[EXERCISE]:
Give back all of the data exactly as it stands, with the pictures removed.

*-*-*

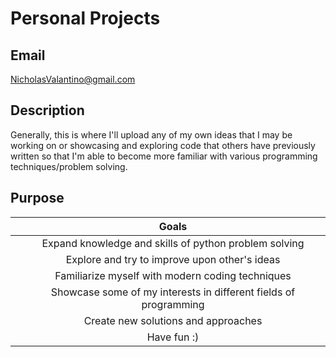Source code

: # Personal Projects
## Email  
NicholasValantino@gmail.com

## Description
Generally, this is where I'll upload any of my own ideas that I may be working on or showcasing and exploring code that others have previously written so that I'm able to become more familiar with various programming techniques/problem solving.

## Purpose
|| Goals|
|------|:--------:|
|     |Expand knowledge and skills of python problem solving|
|     |Explore and try to improve upon other's ideas|
|     |Familiarize myself with modern coding techniques|
|    |Showcase some of my interests in different fields of programming|
|    |Create new solutions and approaches|
|     |Have fun :)|
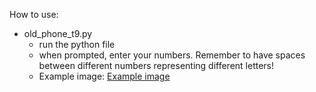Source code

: How to use:

* old_phone_t9.py
    - run the python file
    - when prompted, enter your numbers. Remember to have spaces between different numbers representing different letters!
    - Example image:
    [Example image](images/old_phone_T9_example.PNG)

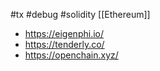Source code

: #tx #debug #solidity
[[Ethereum]]

- https://eigenphi.io/
- https://tenderly.co/
- https://openchain.xyz/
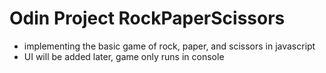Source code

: # Odin Project RockPaperScissors
- implementing the basic game of rock, paper, and scissors in javascript
- UI will be added later, game only runs in console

*-*-*

[THE COMPLETED TASK]:
Source code

: # Personal Projects
## Email  
NicholasValantino@gmail.com

## Description
Generally, this is where I'll upload any of my own ideas that I may be working on or showcasing and exploring code that others have previously written so that I'm able to become more familiar with various programming techniques/problem solving.

## Purpose
|| Goals|
|------|:--------:|
|     |Expand knowledge and skills of python problem solving|
|     |Explore and try to improve upon other's ideas|
|     |Familiarize myself with modern coding techniques|
|    |Showcase some of my interests in different fields of programming|
|    |Create new solutions and approaches|
|     |Have fun :)|
Source code

: How to use:

* old_phone_t9.py
    - run the python file
    - when prompted, enter your numbers. Remember to have spaces between different numbers representing different letters!
    - Example image:
    [Example image](images/old_phone_T9_example.PNG)

Source code

: #tx #debug #solidity
[[Ethereum]]

- https://eigenphi.io/
- https://tenderly.co/
- https://openchain.xyz/
Source code

: # Odin Project RockPaperScissors
- implementing the basic game of rock, paper, and scissors in javascript
- UI will be added later, game only runs in console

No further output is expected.